> Required action
Examine the records below and count how many lines contain the string "Königreich". Give only the number.

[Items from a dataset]
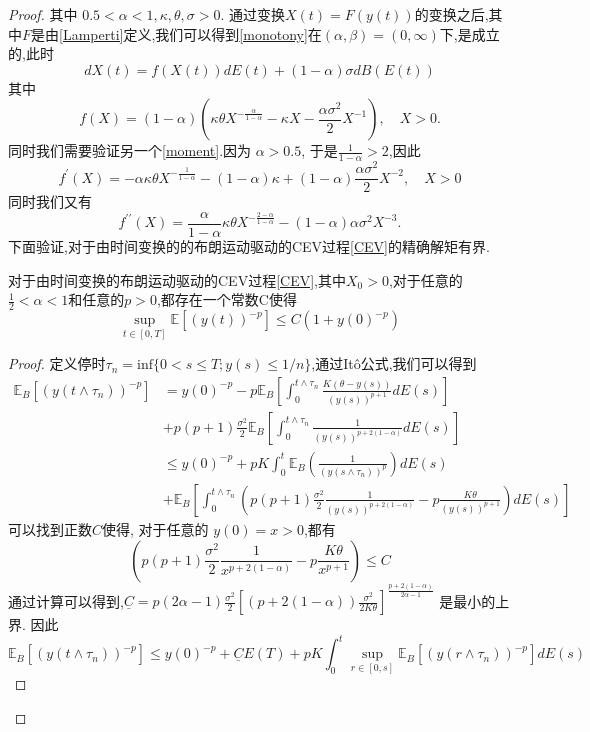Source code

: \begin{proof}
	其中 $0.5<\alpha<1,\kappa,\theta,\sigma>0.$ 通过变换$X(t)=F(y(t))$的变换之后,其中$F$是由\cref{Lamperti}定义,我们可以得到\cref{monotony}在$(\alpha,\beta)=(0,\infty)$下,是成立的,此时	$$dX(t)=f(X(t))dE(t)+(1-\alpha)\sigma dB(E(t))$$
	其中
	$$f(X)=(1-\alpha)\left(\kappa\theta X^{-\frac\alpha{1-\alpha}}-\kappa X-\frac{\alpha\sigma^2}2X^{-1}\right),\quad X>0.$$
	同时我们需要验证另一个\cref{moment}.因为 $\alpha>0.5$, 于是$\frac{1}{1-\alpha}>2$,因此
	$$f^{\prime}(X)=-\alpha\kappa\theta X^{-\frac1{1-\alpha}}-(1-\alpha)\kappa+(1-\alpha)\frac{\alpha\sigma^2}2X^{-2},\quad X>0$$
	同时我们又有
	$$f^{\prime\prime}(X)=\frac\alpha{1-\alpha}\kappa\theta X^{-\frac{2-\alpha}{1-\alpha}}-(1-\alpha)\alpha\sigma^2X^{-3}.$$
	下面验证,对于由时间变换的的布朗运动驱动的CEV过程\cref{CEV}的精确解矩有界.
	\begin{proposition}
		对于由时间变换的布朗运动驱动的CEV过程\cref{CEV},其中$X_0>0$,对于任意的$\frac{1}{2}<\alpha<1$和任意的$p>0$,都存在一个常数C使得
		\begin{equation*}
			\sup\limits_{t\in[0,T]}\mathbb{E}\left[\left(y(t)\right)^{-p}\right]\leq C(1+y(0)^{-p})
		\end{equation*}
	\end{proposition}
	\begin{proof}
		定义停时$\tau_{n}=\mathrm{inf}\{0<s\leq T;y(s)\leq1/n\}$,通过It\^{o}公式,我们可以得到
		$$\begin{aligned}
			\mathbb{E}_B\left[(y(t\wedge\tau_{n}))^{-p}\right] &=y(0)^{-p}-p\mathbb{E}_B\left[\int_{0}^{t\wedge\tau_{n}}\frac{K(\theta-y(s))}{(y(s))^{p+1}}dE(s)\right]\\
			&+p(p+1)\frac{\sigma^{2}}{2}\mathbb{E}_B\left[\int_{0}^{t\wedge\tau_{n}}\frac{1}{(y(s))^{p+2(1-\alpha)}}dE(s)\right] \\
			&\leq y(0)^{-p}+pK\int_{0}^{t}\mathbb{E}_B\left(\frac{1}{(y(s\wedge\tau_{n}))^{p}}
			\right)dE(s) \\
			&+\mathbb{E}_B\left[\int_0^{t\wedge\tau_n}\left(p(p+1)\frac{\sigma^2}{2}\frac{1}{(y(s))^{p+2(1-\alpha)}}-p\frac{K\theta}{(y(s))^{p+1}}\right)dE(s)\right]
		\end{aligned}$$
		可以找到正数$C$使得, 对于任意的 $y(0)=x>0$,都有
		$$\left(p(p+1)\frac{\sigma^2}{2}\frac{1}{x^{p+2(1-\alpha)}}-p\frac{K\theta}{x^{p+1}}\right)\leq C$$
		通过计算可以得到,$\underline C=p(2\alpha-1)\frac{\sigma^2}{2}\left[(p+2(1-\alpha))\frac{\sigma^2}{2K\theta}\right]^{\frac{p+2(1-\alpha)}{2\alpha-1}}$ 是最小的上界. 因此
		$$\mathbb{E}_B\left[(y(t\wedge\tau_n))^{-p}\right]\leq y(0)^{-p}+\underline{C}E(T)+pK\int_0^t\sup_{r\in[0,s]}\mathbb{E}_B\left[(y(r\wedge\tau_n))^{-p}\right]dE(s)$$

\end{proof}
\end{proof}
* * *
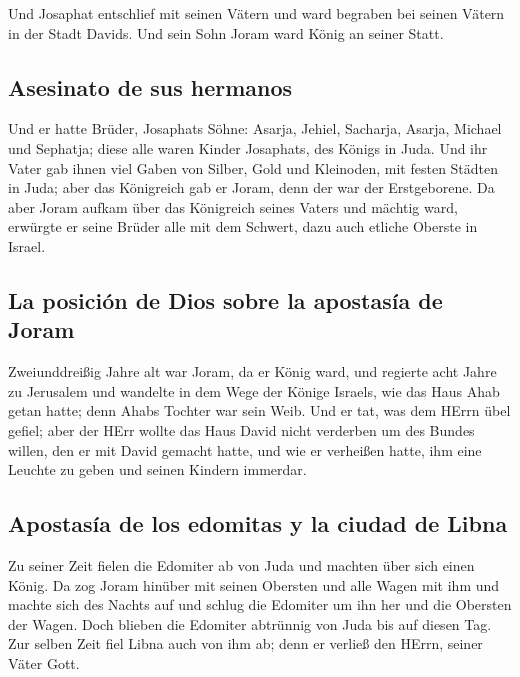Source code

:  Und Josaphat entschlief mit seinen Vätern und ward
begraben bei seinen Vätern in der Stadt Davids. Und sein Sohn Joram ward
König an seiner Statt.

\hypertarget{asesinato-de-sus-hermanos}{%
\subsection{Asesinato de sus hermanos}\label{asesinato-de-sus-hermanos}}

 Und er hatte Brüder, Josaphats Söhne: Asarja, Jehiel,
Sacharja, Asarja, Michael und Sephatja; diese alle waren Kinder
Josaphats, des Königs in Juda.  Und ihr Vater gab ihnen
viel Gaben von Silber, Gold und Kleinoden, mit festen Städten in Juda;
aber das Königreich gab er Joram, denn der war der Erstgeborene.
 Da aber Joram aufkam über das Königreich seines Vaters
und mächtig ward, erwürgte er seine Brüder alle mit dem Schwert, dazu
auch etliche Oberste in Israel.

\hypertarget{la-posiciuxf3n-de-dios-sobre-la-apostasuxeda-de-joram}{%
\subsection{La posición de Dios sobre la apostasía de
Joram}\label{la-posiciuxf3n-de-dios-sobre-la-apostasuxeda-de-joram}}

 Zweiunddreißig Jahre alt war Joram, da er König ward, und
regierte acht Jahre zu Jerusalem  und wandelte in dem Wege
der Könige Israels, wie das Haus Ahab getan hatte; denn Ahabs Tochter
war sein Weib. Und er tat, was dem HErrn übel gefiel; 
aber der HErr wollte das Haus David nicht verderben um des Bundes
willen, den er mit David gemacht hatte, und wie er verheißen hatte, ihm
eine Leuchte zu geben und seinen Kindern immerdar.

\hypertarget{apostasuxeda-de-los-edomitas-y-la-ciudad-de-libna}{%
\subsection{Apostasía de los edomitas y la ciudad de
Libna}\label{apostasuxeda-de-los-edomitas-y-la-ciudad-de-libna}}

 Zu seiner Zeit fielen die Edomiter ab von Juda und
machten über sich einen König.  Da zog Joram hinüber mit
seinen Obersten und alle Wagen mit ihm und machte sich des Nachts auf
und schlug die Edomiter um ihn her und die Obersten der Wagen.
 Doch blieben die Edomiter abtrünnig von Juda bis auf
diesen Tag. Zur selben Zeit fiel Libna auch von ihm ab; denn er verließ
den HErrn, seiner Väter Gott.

> Answer below
2